EXTRACTED DATA START

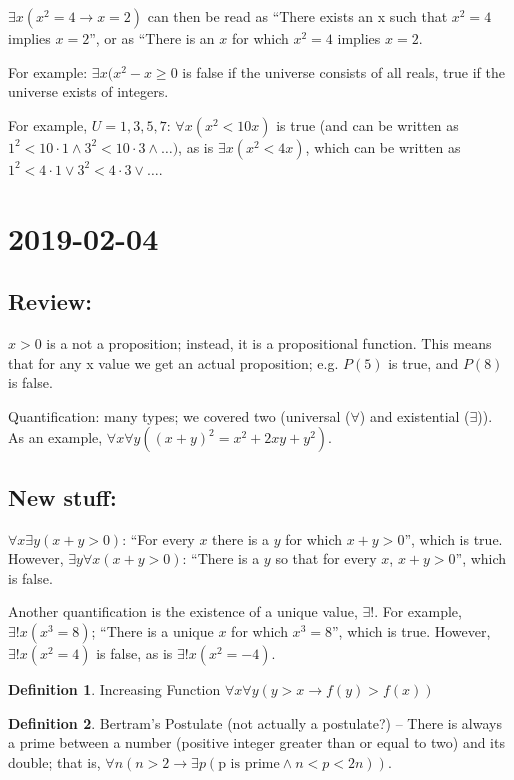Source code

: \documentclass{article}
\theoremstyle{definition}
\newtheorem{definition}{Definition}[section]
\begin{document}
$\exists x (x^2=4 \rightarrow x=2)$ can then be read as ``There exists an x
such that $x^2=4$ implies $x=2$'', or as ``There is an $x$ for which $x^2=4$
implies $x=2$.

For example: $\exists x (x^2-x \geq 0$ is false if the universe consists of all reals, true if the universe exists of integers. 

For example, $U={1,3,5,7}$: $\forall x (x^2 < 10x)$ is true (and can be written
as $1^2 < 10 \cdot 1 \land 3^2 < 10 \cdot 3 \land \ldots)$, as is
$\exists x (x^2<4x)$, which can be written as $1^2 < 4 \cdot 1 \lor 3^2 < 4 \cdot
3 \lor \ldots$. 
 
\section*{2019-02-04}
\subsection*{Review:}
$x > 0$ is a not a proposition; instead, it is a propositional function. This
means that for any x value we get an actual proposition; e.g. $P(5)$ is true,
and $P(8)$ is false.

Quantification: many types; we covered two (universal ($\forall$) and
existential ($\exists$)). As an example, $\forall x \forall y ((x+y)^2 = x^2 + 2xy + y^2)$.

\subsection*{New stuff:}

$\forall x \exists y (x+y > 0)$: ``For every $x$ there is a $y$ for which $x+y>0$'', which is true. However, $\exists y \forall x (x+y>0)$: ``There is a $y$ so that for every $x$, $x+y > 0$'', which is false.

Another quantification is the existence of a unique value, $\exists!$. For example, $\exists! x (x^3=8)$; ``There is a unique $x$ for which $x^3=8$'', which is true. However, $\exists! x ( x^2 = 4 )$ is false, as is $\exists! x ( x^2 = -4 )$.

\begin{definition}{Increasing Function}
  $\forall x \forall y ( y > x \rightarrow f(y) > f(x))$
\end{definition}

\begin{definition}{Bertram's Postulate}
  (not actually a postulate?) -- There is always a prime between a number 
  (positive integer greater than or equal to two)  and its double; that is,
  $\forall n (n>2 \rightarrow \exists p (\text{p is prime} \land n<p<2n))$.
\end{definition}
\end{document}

EXTRACTED DATA END
EXTRACTED DATA START

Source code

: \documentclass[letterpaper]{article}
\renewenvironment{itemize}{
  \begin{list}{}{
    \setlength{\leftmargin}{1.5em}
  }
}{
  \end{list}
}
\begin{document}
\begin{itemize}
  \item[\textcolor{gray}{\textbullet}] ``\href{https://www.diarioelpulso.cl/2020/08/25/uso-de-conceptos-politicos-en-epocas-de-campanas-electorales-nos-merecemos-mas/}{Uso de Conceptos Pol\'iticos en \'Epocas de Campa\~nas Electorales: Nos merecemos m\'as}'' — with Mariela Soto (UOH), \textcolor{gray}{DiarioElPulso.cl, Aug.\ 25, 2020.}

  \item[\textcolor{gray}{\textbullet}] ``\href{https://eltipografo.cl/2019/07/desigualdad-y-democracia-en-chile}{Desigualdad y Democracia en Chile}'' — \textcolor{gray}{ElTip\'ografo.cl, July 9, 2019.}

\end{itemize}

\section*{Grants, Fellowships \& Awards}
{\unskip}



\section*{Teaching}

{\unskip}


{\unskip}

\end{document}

EXTRACTED DATA END

The expected output is one number, the tally of lines above containing "cdot".

2